** Opening Given records block **

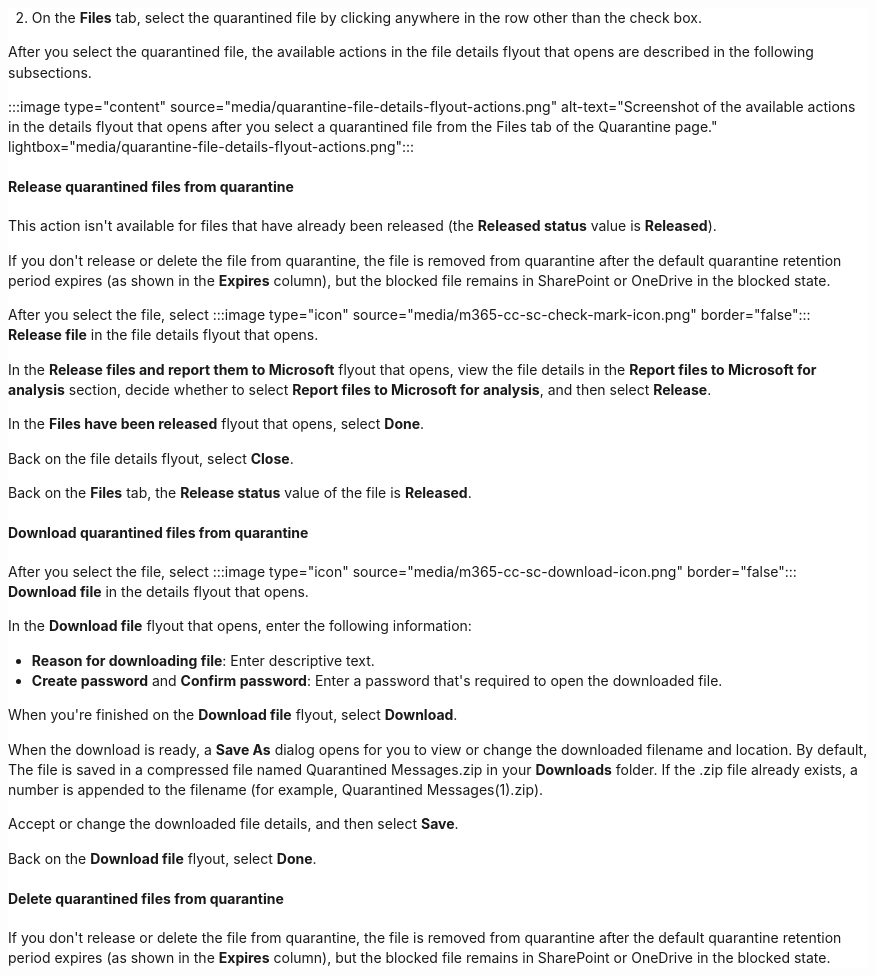 2. On the **Files** tab, select the quarantined file by clicking anywhere in the row other than the check box.

After you select the quarantined file, the available actions in the file details flyout that opens are described in the following subsections.

:::image type="content" source="media/quarantine-file-details-flyout-actions.png" alt-text="Screenshot of the available actions in the details flyout that opens after you select a quarantined file from the Files tab of the Quarantine page." lightbox="media/quarantine-file-details-flyout-actions.png":::

#### Release quarantined files from quarantine

This action isn't available for files that have already been released (the **Released status** value is **Released**).

If you don't release or delete the file from quarantine, the file is removed from quarantine after the default quarantine retention period expires (as shown in the **Expires** column), but the blocked file remains in SharePoint or OneDrive in the blocked state.

After you select the file, select :::image type="icon" source="media/m365-cc-sc-check-mark-icon.png" border="false"::: **Release file** in the file details flyout that opens.

In the **Release files and report them to Microsoft** flyout that opens, view the file details in the **Report files to Microsoft for analysis** section, decide whether to select **Report files to Microsoft for analysis**, and then select **Release**.

In the **Files have been released** flyout that opens, select **Done**.

Back on the file details flyout, select **Close**.

Back on the **Files** tab, the **Release status** value of the file is **Released**.

#### Download quarantined files from quarantine

After you select the file, select :::image type="icon" source="media/m365-cc-sc-download-icon.png" border="false"::: **Download file** in the details flyout that opens.

In the **Download file** flyout that opens, enter the following information:

- **Reason for downloading file**: Enter descriptive text.
- **Create password** and **Confirm password**: Enter a password that's required to open the downloaded file.

When you're finished on the **Download file** flyout, select **Download**.

When the download is ready, a **Save As** dialog opens for you to view or change the downloaded filename and location. By default, The file is saved in a compressed file named Quarantined Messages.zip in your **Downloads** folder. If the .zip file already exists, a number is appended to the filename (for example, Quarantined Messages(1).zip).

Accept or change the downloaded file details, and then select **Save**.

Back on the **Download file** flyout, select **Done**.

#### Delete quarantined files from quarantine

If you don't release or delete the file from quarantine, the file is removed from quarantine after the default quarantine retention period expires (as shown in the **Expires** column), but the blocked file remains in SharePoint or OneDrive in the blocked state.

** Closing Given records block **

Please copy out each line of the data in which the word "Done" occurs.

• [Answer below]
In the **Files have been released** flyout that opens, select **Done**.
Back on the **Download file** flyout, select **Done**.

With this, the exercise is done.